Diffusion Distillation. To enable real-world deployment from partial point clouds, we train a conditional diffusion model on the refined grasp dataset, building upon the DexGraspAnything architecture. The model uses PointTransformerV3 for encoding point clouds and a Diffusion Transformer for grasp generation (9.7M parameters total). We diffuse a 21-dimensional grasp vector (position, orientation, joint angles) conditioned on observed point clouds and hand keypoints. The training objective combines denoising, penetration penalties, and keypoint consistency losses to ensure physically feasible predictions.
Preference Alignment. A key advantage of our evolutionary approach is the ability to steer grasp synthesis toward specific objectives without requiring differentiable metrics. This can be done by e.g. adding energy terms based on the force-closure conditions and/or biasing the fitness with learned reward models from human preference selection.

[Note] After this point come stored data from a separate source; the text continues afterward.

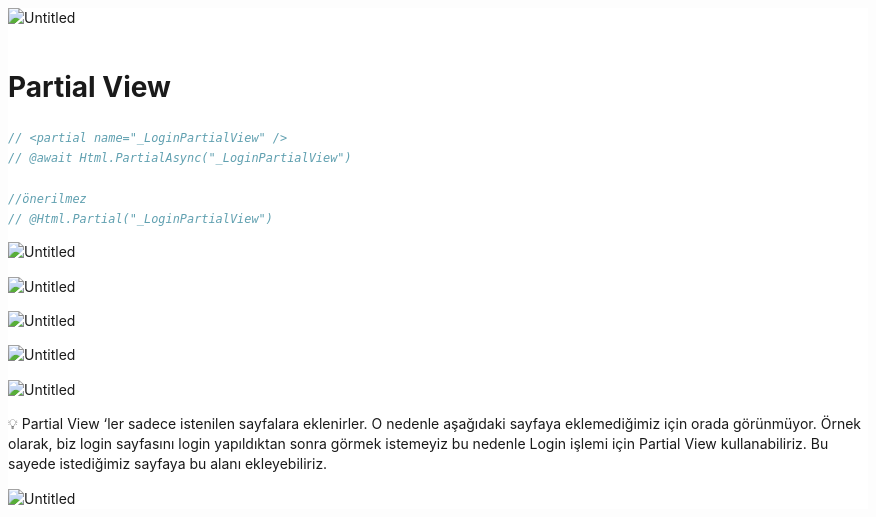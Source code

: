 ![Untitled](View%208ac4223ec54a4df0a0bb8d1e510d8120/Untitled%209.png)

# ****Partial View****

```csharp
// <partial name="_LoginPartialView" />
// @await Html.PartialAsync("_LoginPartialView")

//önerilmez
// @Html.Partial("_LoginPartialView") 
```

![Untitled](View%208ac4223ec54a4df0a0bb8d1e510d8120/Untitled%2010.png)

![Untitled](View%208ac4223ec54a4df0a0bb8d1e510d8120/Untitled%2011.png)

![Untitled](View%208ac4223ec54a4df0a0bb8d1e510d8120/Untitled%2012.png)

![Untitled](View%208ac4223ec54a4df0a0bb8d1e510d8120/Untitled%2013.png)

![Untitled](View%208ac4223ec54a4df0a0bb8d1e510d8120/Untitled%2014.png)

<aside>
💡 Partial View ‘ler sadece istenilen sayfalara eklenirler. O nedenle aşağıdaki sayfaya eklemediğimiz için orada görünmüyor. Örnek olarak, biz login sayfasını login yapıldıktan sonra görmek istemeyiz bu nedenle Login işlemi için Partial View kullanabiliriz. Bu sayede istediğimiz sayfaya bu alanı ekleyebiliriz.

</aside>

![Untitled](View%208ac4223ec54a4df0a0bb8d1e510d8120/Untitled%2015.png)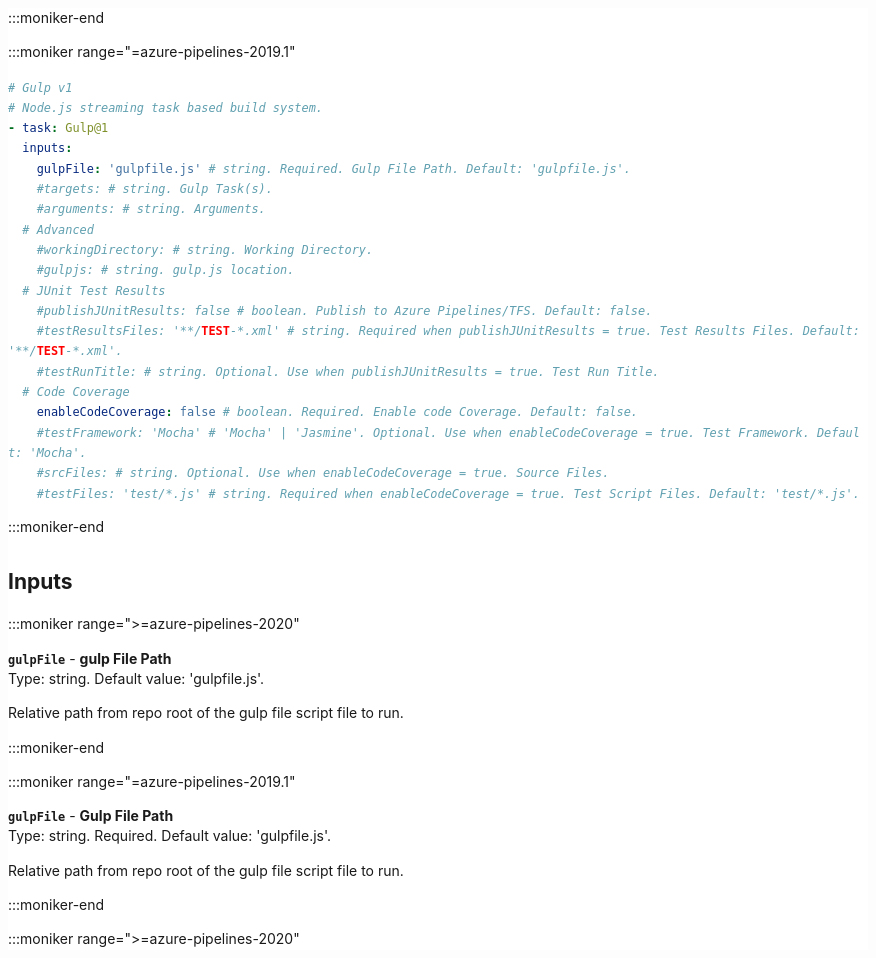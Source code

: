 :::moniker-end

:::moniker range="=azure-pipelines-2019.1"

```yaml
# Gulp v1
# Node.js streaming task based build system.
- task: Gulp@1
  inputs:
    gulpFile: 'gulpfile.js' # string. Required. Gulp File Path. Default: 'gulpfile.js'.
    #targets: # string. Gulp Task(s). 
    #arguments: # string. Arguments. 
  # Advanced
    #workingDirectory: # string. Working Directory. 
    #gulpjs: # string. gulp.js location. 
  # JUnit Test Results
    #publishJUnitResults: false # boolean. Publish to Azure Pipelines/TFS. Default: false.
    #testResultsFiles: '**/TEST-*.xml' # string. Required when publishJUnitResults = true. Test Results Files. Default: '**/TEST-*.xml'.
    #testRunTitle: # string. Optional. Use when publishJUnitResults = true. Test Run Title. 
  # Code Coverage
    enableCodeCoverage: false # boolean. Required. Enable code Coverage. Default: false.
    #testFramework: 'Mocha' # 'Mocha' | 'Jasmine'. Optional. Use when enableCodeCoverage = true. Test Framework. Default: 'Mocha'.
    #srcFiles: # string. Optional. Use when enableCodeCoverage = true. Source Files. 
    #testFiles: 'test/*.js' # string. Required when enableCodeCoverage = true. Test Script Files. Default: 'test/*.js'.
```

:::moniker-end



## Inputs


:::moniker range=">=azure-pipelines-2020"

**`gulpFile`** - **gulp File Path**<br>
Type: string. Default value: 'gulpfile.js'.<br>

Relative path from repo root of the gulp file script file to run.


:::moniker-end

:::moniker range="=azure-pipelines-2019.1"

**`gulpFile`** - **Gulp File Path**<br>
Type: string. Required. Default value: 'gulpfile.js'.<br>

Relative path from repo root of the gulp file script file to run.


:::moniker-end


:::moniker range=">=azure-pipelines-2020"
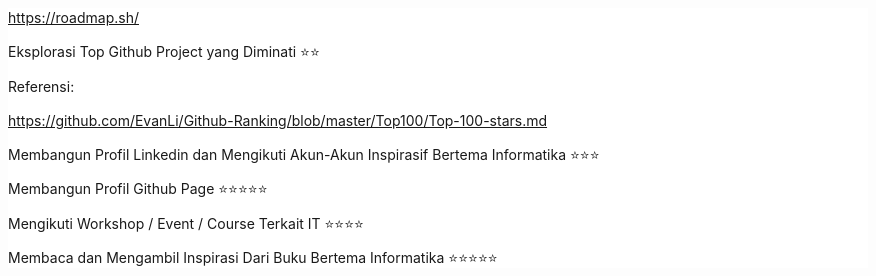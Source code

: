 https://roadmap.sh/


Eksplorasi Top Github Project yang Diminati ⭐⭐

Referensi:

https://github.com/EvanLi/Github-Ranking/blob/master/Top100/Top-100-stars.md


Membangun Profil Linkedin dan Mengikuti Akun-Akun Inspirasif Bertema Informatika ⭐⭐⭐


Membangun Profil Github Page ⭐⭐⭐⭐⭐


Mengikuti Workshop / Event / Course Terkait IT ⭐⭐⭐⭐


Membaca dan Mengambil Inspirasi Dari Buku Bertema Informatika ⭐⭐⭐⭐⭐
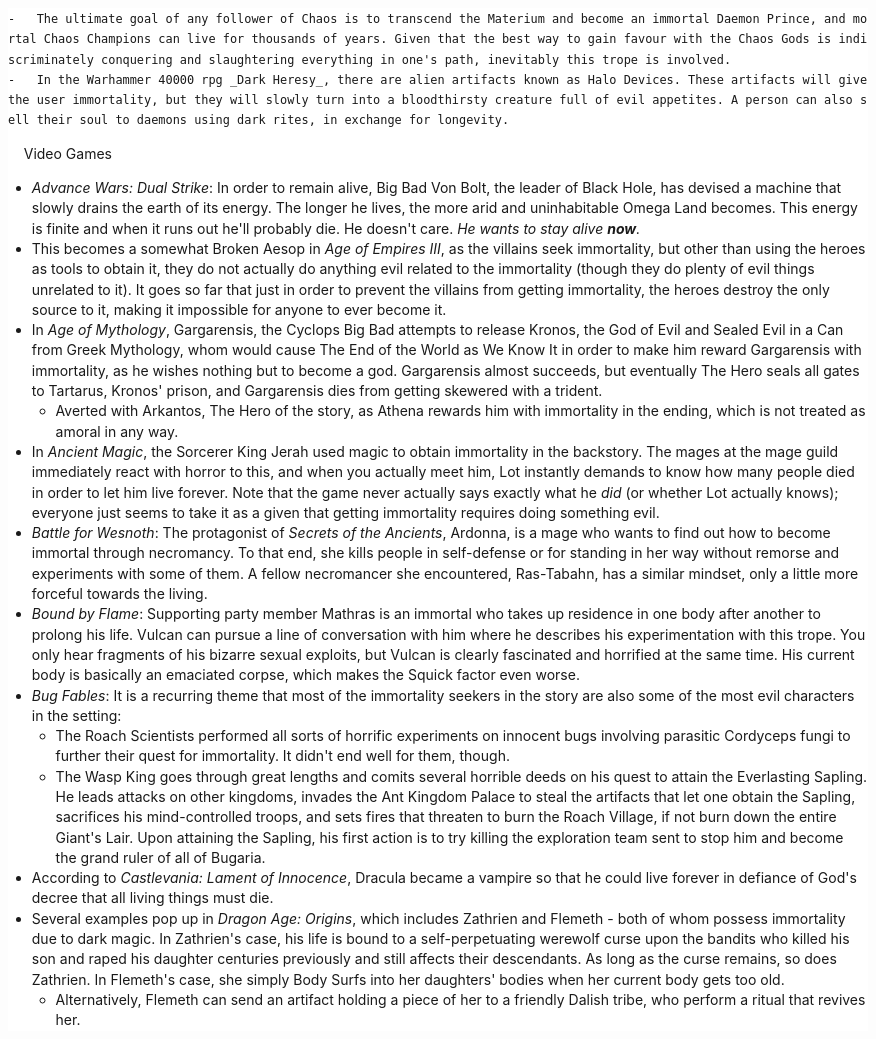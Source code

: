     -   The ultimate goal of any follower of Chaos is to transcend the Materium and become an immortal Daemon Prince, and mortal Chaos Champions can live for thousands of years. Given that the best way to gain favour with the Chaos Gods is indiscriminately conquering and slaughtering everything in one's path, inevitably this trope is involved.
    -   In the Warhammer 40000 rpg _Dark Heresy_, there are alien artifacts known as Halo Devices. These artifacts will give the user immortality, but they will slowly turn into a bloodthirsty creature full of evil appetites. A person can also sell their soul to daemons using dark rites, in exchange for longevity.

    Video Games 

-   _Advance Wars: Dual Strike_: In order to remain alive, Big Bad Von Bolt, the leader of Black Hole, has devised a machine that slowly drains the earth of its energy. The longer he lives, the more arid and uninhabitable Omega Land becomes. This energy is finite and when it runs out he'll probably die. He doesn't care. _He wants to stay alive **now**._
-   This becomes a somewhat Broken Aesop in _Age of Empires III_, as the villains seek immortality, but other than using the heroes as tools to obtain it, they do not actually do anything evil related to the immortality (though they do plenty of evil things unrelated to it). It goes so far that just in order to prevent the villains from getting immortality, the heroes destroy the only source to it, making it impossible for anyone to ever become it.
-   In _Age of Mythology_, Gargarensis, the Cyclops Big Bad attempts to release Kronos, the God of Evil and Sealed Evil in a Can from Greek Mythology, whom would cause The End of the World as We Know It in order to make him reward Gargarensis with immortality, as he wishes nothing but to become a god. Gargarensis almost succeeds, but eventually The Hero seals all gates to Tartarus, Kronos' prison, and Gargarensis dies from getting skewered with a trident.
    -   Averted with Arkantos, The Hero of the story, as Athena rewards him with immortality in the ending, which is not treated as amoral in any way.
-   In _Ancient Magic_, the Sorcerer King Jerah used magic to obtain immortality in the backstory. The mages at the mage guild immediately react with horror to this, and when you actually meet him, Lot instantly demands to know how many people died in order to let him live forever. Note that the game never actually says exactly what he _did_ (or whether Lot actually knows); everyone just seems to take it as a given that getting immortality requires doing something evil.
-   _Battle for Wesnoth_: The protagonist of _Secrets of the Ancients_, Ardonna, is a mage who wants to find out how to become immortal through necromancy. To that end, she kills people in self-defense or for standing in her way without remorse and experiments with some of them. A fellow necromancer she encountered, Ras-Tabahn, has a similar mindset, only a little more forceful towards the living.
-   _Bound by Flame_: Supporting party member Mathras is an immortal who takes up residence in one body after another to prolong his life. Vulcan can pursue a line of conversation with him where he describes his experimentation with this trope. You only hear fragments of his bizarre sexual exploits, but Vulcan is clearly fascinated and horrified at the same time. His current body is basically an emaciated corpse, which makes the Squick factor even worse.
-   _Bug Fables_: It is a recurring theme that most of the immortality seekers in the story are also some of the most evil characters in the setting:
    -   The Roach Scientists performed all sorts of horrific experiments on innocent bugs involving parasitic Cordyceps fungi to further their quest for immortality. It didn't end well for them, though.
    -   The Wasp King goes through great lengths and comits several horrible deeds on his quest to attain the Everlasting Sapling. He leads attacks on other kingdoms, invades the Ant Kingdom Palace to steal the artifacts that let one obtain the Sapling, sacrifices his mind-controlled troops, and sets fires that threaten to burn the Roach Village, if not burn down the entire Giant's Lair. Upon attaining the Sapling, his first action is to try killing the exploration team sent to stop him and become the grand ruler of all of Bugaria.
-   According to _Castlevania: Lament of Innocence_, Dracula became a vampire so that he could live forever in defiance of God's decree that all living things must die.
-   Several examples pop up in _Dragon Age: Origins_, which includes Zathrien and Flemeth - both of whom possess immortality due to dark magic. In Zathrien's case, his life is bound to a self-perpetuating werewolf curse upon the bandits who killed his son and raped his daughter centuries previously and still affects their descendants. As long as the curse remains, so does Zathrien. In Flemeth's case, she simply Body Surfs into her daughters' bodies when her current body gets too old.
    -   Alternatively, Flemeth can send an artifact holding a piece of her to a friendly Dalish tribe, who perform a ritual that revives her.
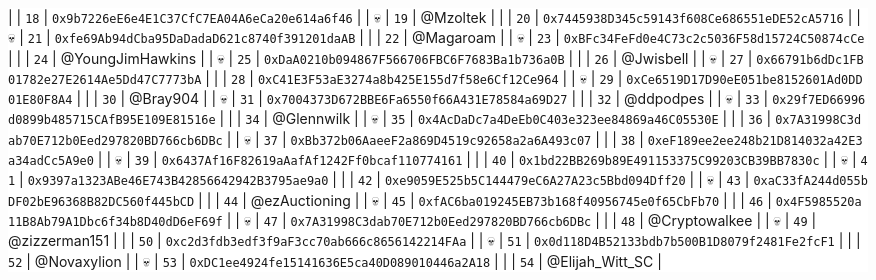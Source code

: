 |  | `18` | `0x9b7226eE6e4E1C37CfC7EA04A6eCa20e614a6f46` |
| 💀 | `19` | @Mzoltek |
|  | `20` | `0x7445938D345c59143f608Ce686551eDE52cA5716` |
| 💀 | `21` | `0xfe69Ab94dCba95DaDadaD621c8740f391201daAB` |
|  | `22` | @Magaroam |
| 💀 | `23` | `0xBFc34FeFd0e4C73c2c5036F58d15724C50874cCe` |
|  | `24` | @YoungJimHawkins |
| 💀 | `25` | `0xDaA0210b094867F566706FBC6F7683Ba1b736a0B` |
|  | `26` | @Jwisbell |
| 💀 | `27` | `0x66791b6dDc1FB01782e27E2614Ae5Dd47C7773bA` |
|  | `28` | `0xC41E3F53aE3274a8b425E155d7f58e6Cf12Ce964` |
| 💀 | `29` | `0xCe6519D17D90eE051be8152601Ad0DD01E80F8A4` |
|  | `30` | @Bray904 |
| 💀 | `31` | `0x7004373D672BBE6Fa6550f66A431E78584a69D27` |
|  | `32` | @ddpodpes |
| 💀 | `33` | `0x29f7ED66996d0899b485715CAfB95E109E81516e` |
|  | `34` | @Glennwilk |
| 💀 | `35` | `0x4AcDaDc7a4DeEb0C403e323ee84869a46C05530E` |
|  | `36` | `0x7A31998C3dab70E712b0Eed297820BD766cb6DBc` |
| 💀 | `37` | `0xBb372b06AaeeF2a869D4519c92658a2a6A493c07` |
|  | `38` | `0xeF189ee2ee248b21D814032a42E3a34adCc5A9e0` |
| 💀 | `39` | `0x6437Af16F82619aAafAf1242Ff0bcaf110774161` |
|  | `40` | `0x1bd22BB269b89E491153375C99203CB39BB7830c` |
| 💀 | `41` | `0x9397a1323ABe46E743B42856642942B3795ae9a0` |
|  | `42` | `0xe9059E525b5C144479eC6A27A23c5Bbd094Dff20` |
| 💀 | `43` | `0xaC33fA244d055bDF02bE96368B82DC560f445bCD` |
|  | `44` | @ezAuctioning |
| 💀 | `45` | `0xfAC6ba019245EB73b168f40956745e0f65CbFb70` |
|  | `46` | `0x4F5985520a11B8Ab79A1Dbc6f34b8D40dD6eF69f` |
| 💀 | `47` | `0x7A31998C3dab70E712b0Eed297820BD766cb6DBc` |
|  | `48` | @Cryptowalkee |
| 💀 | `49` | @zizzerman151 |
|  | `50` | `0xc2d3fdb3edf3f9aF3cc70ab666c8656142214FAa` |
| 💀 | `51` | `0x0d118D4B52133bdb7b500B1D8079f2481Fe2fcF1` |
|  | `52` | @Novaxylion |
| 💀 | `53` | `0xDC1ee4924fe15141636E5ca40D089010446a2A18` |
|  | `54` | @Elijah_Witt_SC |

We evaluate grasp synthesis methods across multiple dimensions to capture both quality and diversity:
Together, these metrics capture the trade-off between grasp quality (success rate) and grasp diversity (UGR, entropy).
We evaluate our approach on both everyday objects and handle manipulation tasks. Our experiments demonstrate that evolutionary refinement improves grasp quality while maintaining diversity across different gripper poses and object interactions.
Evolutionary refinement improves both stability and diversity across objects and handles
The radar plots show that evolutionary refinement (with 32 or 128 GraspQP seeds) consistently achieves higher success rates and unique grasp counts compared to analytical baselines. Notably, refinement from random initialization reaches high success but lower diversity, highlighting the importance of analytical seeding for maintaining multimodal grasp distributions.
Evolution outperforms diffusion training
Fast convergence in ~10k steps
Left: While training a diffusion model on raw GraspQP samples improves grasp coverage, direct simulator-in-the-loop optimization via evolution produces significantly more feasible and diverse grasps. Right: The evolutionary process converges rapidly within 10,000 steps, with most quality improvements occurring in the first few thousand iterations.
We validate our approach on a robotic system with the XHand dexterous gripper. Our diffusion model generates grasps directly from partial point cloud observations, which are then executed using cuRobo motion planning with collision-aware trajectories.
Hardware validation showing 20 handle grasping trials (5 types × 4 poses) and object manipulation tasks. Videos are not sped up
Example rollout sequence showing the robot approaching and grasping cabinet handles with collision-aware motion planning
The system achieves reliable grasping across diverse handle geometries and everyday objects, demonstrating effective sim-to-real transfer.
We introduce a new dataset with handle assets from IKEA, designed for dexterous manipulation research. Each asset includes high-resolution collision meshes for SDF-based simulation, articulated USD files with compliant joints, and realistic material properties.
The dataset covers diverse handle geometries including U-shaped, T-shaped, knobs, and bar handles. All assets are ready for Isaac Sim and can be used for grasp synthesis, reinforcement learning, and sim-to-real transfer.